III |
Malgré sa perspicacité habituelle,
Nofré n'avait pas remarqué l'effet produit sur
sa maîtresse par le dédaigneux inconnu : elle
n'avait vu ni sa pâleur suivie d'une rougeur
foncée, ni la lueur plus vive de son regard, ni
entendu le bruissement des émaux et des perles de ses
colliers, que soulevait le mouvement de sa gorge palpitante ; il est vrai que son attention tout entière
était occupée à diriger son attelage,
chose assez difficile parmi les masses de plus en plus
compactes de curieux accourus pour assister à la
rentrée triomphale du Pharaon.
Enfin le char arriva au champ de manoeuvre, immense enceinte
aplanie avec soin pour le déploiement des pompes
militaires : des terrassements, qui avaient dû employer
pendant des années les bras de trente nations
emmenées en esclavage, formaient un cadre en relief au
gigantesque parallélogramme ; des murs de briques
crues formant talus revêtaient ces terrassements, leurs
crêtes étaient garnies, sur plusieurs
rangées de profondeur, par des centaines de mille
d'Egyptiens dont les costumes blancs ou bigarrés de
couleurs vives papillotaient au soleil dans ce fourmillement
perpétuel qui caractérise la multitude,
même lorsqu'elle semble immobile ; en arrière de
ce cordon de spectateurs, les chars, les chariots, les
litières, gardés par les cochers, les
conducteurs et les esclaves, avaient l'aspect d'un campement
de peuple en migration, tant le nombre en était
considérable : car Thèbes, la merveille du
monde antique, comptait plus d'habitants que certains
royaumes.
Le sable uni et fin de la vaste arène bordée
d'un million de têtes scintillait de points
micacés, sous la lumière tombant d'un ciel bleu
comme l'émail des statuettes d'Osiris.
Sur le côté sud du champ de manoeuvre, le
revêtement s'interrompait et laissait déboucher
dans la place une route se prolongeant vers l'Ethiopie
supérieure, le long de la chaîne libyque.

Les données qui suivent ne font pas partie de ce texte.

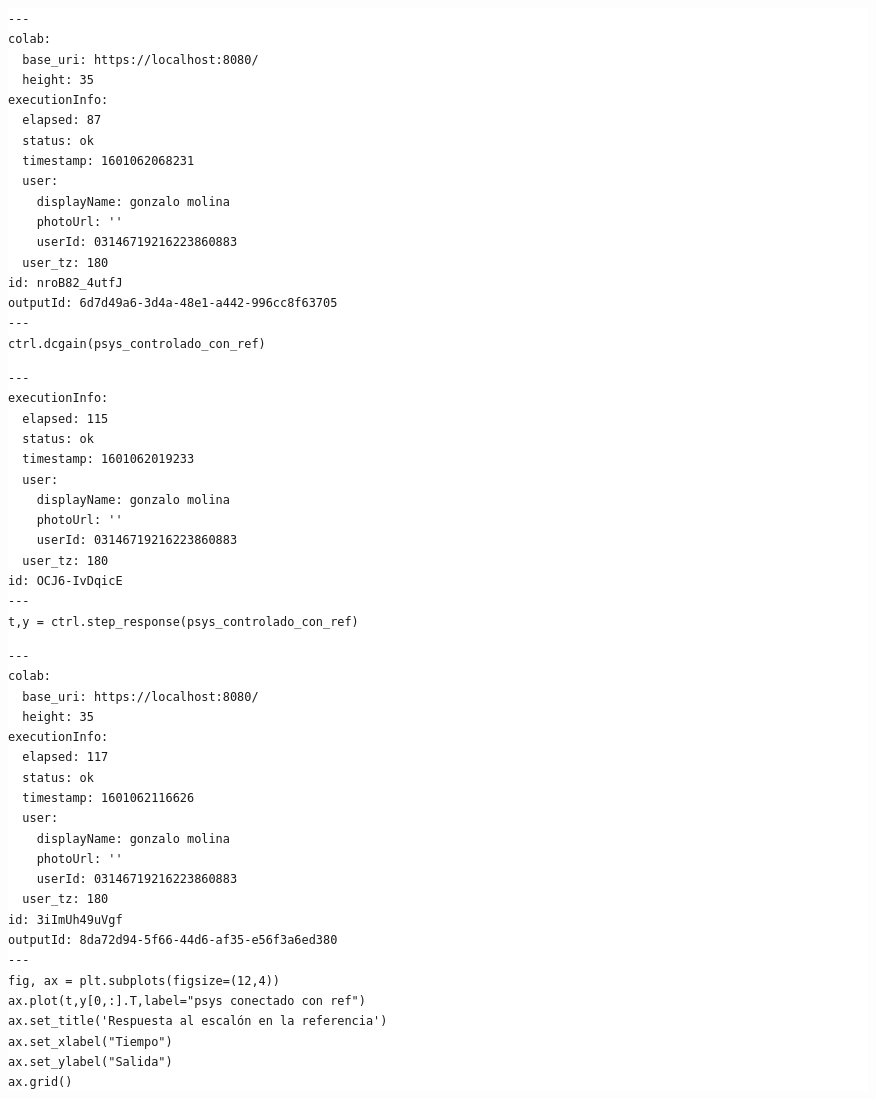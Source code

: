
 ```{code-cell} ipython3
---
colab:
  base_uri: https://localhost:8080/
  height: 35
executionInfo:
  elapsed: 87
  status: ok
  timestamp: 1601062068231
  user:
    displayName: gonzalo molina
    photoUrl: ''
    userId: 03146719216223860883
  user_tz: 180
id: nroB82_4utfJ
outputId: 6d7d49a6-3d4a-48e1-a442-996cc8f63705
---
ctrl.dcgain(psys_controlado_con_ref)
```

```{code-cell} ipython3
---
executionInfo:
  elapsed: 115
  status: ok
  timestamp: 1601062019233
  user:
    displayName: gonzalo molina
    photoUrl: ''
    userId: 03146719216223860883
  user_tz: 180
id: OCJ6-IvDqicE
---
t,y = ctrl.step_response(psys_controlado_con_ref)
```

```{code-cell} ipython3
---
colab:
  base_uri: https://localhost:8080/
  height: 35
executionInfo:
  elapsed: 117
  status: ok
  timestamp: 1601062116626
  user:
    displayName: gonzalo molina
    photoUrl: ''
    userId: 03146719216223860883
  user_tz: 180
id: 3iImUh49uVgf
outputId: 8da72d94-5f66-44d6-af35-e56f3a6ed380
---
fig, ax = plt.subplots(figsize=(12,4))
ax.plot(t,y[0,:].T,label="psys conectado con ref")
ax.set_title('Respuesta al escalón en la referencia')
ax.set_xlabel("Tiempo")
ax.set_ylabel("Salida")
ax.grid()
```
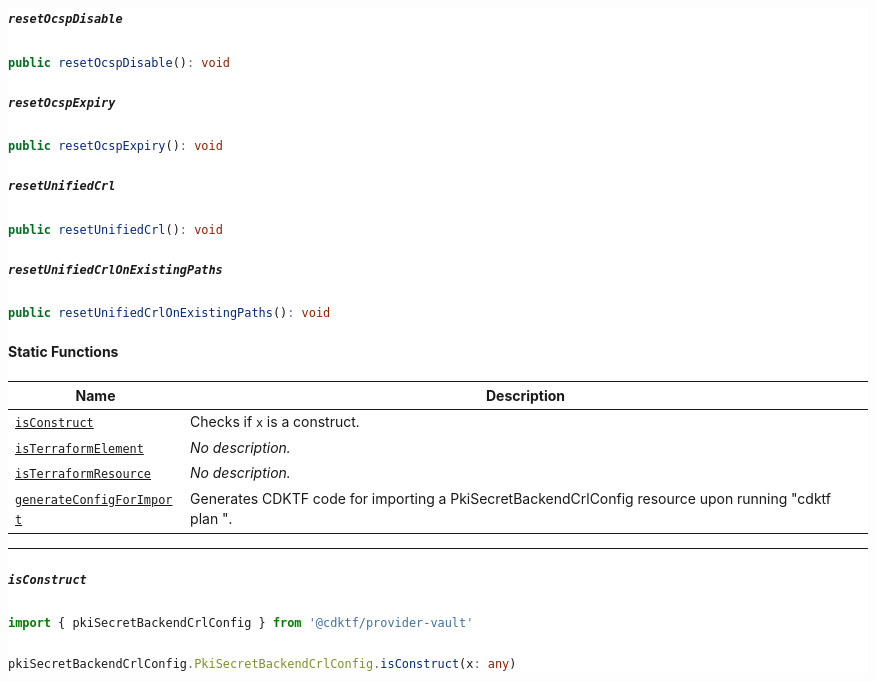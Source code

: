 ##### `resetOcspDisable` <a name="resetOcspDisable" id="@cdktf/provider-vault.pkiSecretBackendCrlConfig.PkiSecretBackendCrlConfig.resetOcspDisable"></a>

```typescript
public resetOcspDisable(): void
```

##### `resetOcspExpiry` <a name="resetOcspExpiry" id="@cdktf/provider-vault.pkiSecretBackendCrlConfig.PkiSecretBackendCrlConfig.resetOcspExpiry"></a>

```typescript
public resetOcspExpiry(): void
```

##### `resetUnifiedCrl` <a name="resetUnifiedCrl" id="@cdktf/provider-vault.pkiSecretBackendCrlConfig.PkiSecretBackendCrlConfig.resetUnifiedCrl"></a>

```typescript
public resetUnifiedCrl(): void
```

##### `resetUnifiedCrlOnExistingPaths` <a name="resetUnifiedCrlOnExistingPaths" id="@cdktf/provider-vault.pkiSecretBackendCrlConfig.PkiSecretBackendCrlConfig.resetUnifiedCrlOnExistingPaths"></a>

```typescript
public resetUnifiedCrlOnExistingPaths(): void
```

#### Static Functions <a name="Static Functions" id="Static Functions"></a>

| **Name** | **Description** |
| --- | --- |
| <code><a href="#@cdktf/provider-vault.pkiSecretBackendCrlConfig.PkiSecretBackendCrlConfig.isConstruct">isConstruct</a></code> | Checks if `x` is a construct. |
| <code><a href="#@cdktf/provider-vault.pkiSecretBackendCrlConfig.PkiSecretBackendCrlConfig.isTerraformElement">isTerraformElement</a></code> | *No description.* |
| <code><a href="#@cdktf/provider-vault.pkiSecretBackendCrlConfig.PkiSecretBackendCrlConfig.isTerraformResource">isTerraformResource</a></code> | *No description.* |
| <code><a href="#@cdktf/provider-vault.pkiSecretBackendCrlConfig.PkiSecretBackendCrlConfig.generateConfigForImport">generateConfigForImport</a></code> | Generates CDKTF code for importing a PkiSecretBackendCrlConfig resource upon running "cdktf plan <stack-name>". |

---

##### `isConstruct` <a name="isConstruct" id="@cdktf/provider-vault.pkiSecretBackendCrlConfig.PkiSecretBackendCrlConfig.isConstruct"></a>

```typescript
import { pkiSecretBackendCrlConfig } from '@cdktf/provider-vault'

pkiSecretBackendCrlConfig.PkiSecretBackendCrlConfig.isConstruct(x: any)
```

A
l'angle opposé, le talus coupé permettait au
chemin de se continuer jusqu'au palais de
Rhamsès-Meïamoun, en passant à travers les
épaisses murailles de briques.
La fille de Pétamounoph et Nofré, à qui
les serviteurs avaient fait faire place, se tenaient à
cet angle, sur le sommet du talus, de façon à
voir défiler tout le cortège sous leurs
pieds.
Une prodigieuse rumeur, sourde, profonde et puissante comme
celle d'une mer qui approche, se fit entendre dans le
lointain et couvrit les mille susurrements de la foule :
ainsi le rugissement d'un lion fait taire les miaulements
d'une troupe de chacals. Bientôt le bruit particulier
des instruments se détacha de ce tonnerre terrestre
produit par le roulement des chars de guerre et le pas
rythmé des combattants à pied ; une sorte de
brume roussâtre, comme celle que soulève le vent
du désert, envahit le ciel de ce côté, et
pourtant la brise était tombée ; il n'y avait
pas un souffle d'air, et les branches les plus
délicates des palmiers restaient immobiles comme si
elles eussent été sculptées dans le
granit des chapiteaux ; pas un cheveu ne frissonnait sur la
tempe moite des femmes, et les barbes cannelées de
leurs coiffures s'allongeaient flasquement derrière
leur dos. Ce brouillard poudreux était produit par
l'armée en marche, et planait au-dessus d'elle comme
un nuage fauve.
Le tumulte augmentait ; les tourbillons de poussière
s'ouvrirent, et les premières files de musiciens
débouchèrent dans l'immense arène,
à la grande satisfaction de la multitude, qui,
malgré son respect pour la majesté pharaonique,
commençait à se lasser d'attendre sous un
soleil qui eût fait fondre tout autre crâne que
des crânes égyptiens.
L'avant-garde des musiciens s'arrêta quelques instants ; des collèges de prêtres, des
députations des principaux habitants de Thèbes,
traversèrent le champ de manoeuvre pour aller
au-devant du Pharaon, et se rangèrent en haie dans les
poses du respect le plus profond, de manière à
laisser le passage libre au cortège.
La musique, qui, à elle seule, eût pu former une
petite armée, se composait de tambours, de tambourins,
de trompettes et de sistres.
Le premier peloton passa, sonnant une retentissante fanfare
de triomphe dans ses courts clairons de cuivre brillants
comme de l'or. Chacun de ces musiciens portait un second
clairon sous le bras, comme si l'instrument avait dû se
fatiguer plutôt que l'homme. Le costume de ces
trompettes consistait en une sorte de courte tunique
serrée par une ceinture dont les larges bouts
retombaient par devant ; une bandelette où
s'implantaient deux plumes d'autruche divergentes serrait
leur épaisse chevelure. Ces plumes ainsi posées
rappelaient les antennes des scarabées et donnaient
à ceux qui en étaient coiffés une
bizarre apparence d'insectes.
Les tambours, vêtus d'une simple cotte plissée
et nus jusqu'à la ceinture, frappaient avec des
baguettes en bois de sycomore la peau d'onagre de leurs
caisses au ventre bombé, suspendues à un
baudrier de cuir, d'après le rythme que leur indiquait
en tapant dans ses mains un maître tambour qui se
retournait souvent vers eux.
Après les tambours venaient les joueurs de sistre, qui
secouaient leur instrument par un geste brusque et
saccadé, et faisaient sonner, à intervalles
mesurés, les anneaux de métal sur les quatre
tringles de bronze.
Les tambourins portaient transversalement devant eux leur
caisse oblongue, rattachée par une écharpe
passée derrière leur col, et frappaient
à pleins poings la peau tendue aux deux bouts.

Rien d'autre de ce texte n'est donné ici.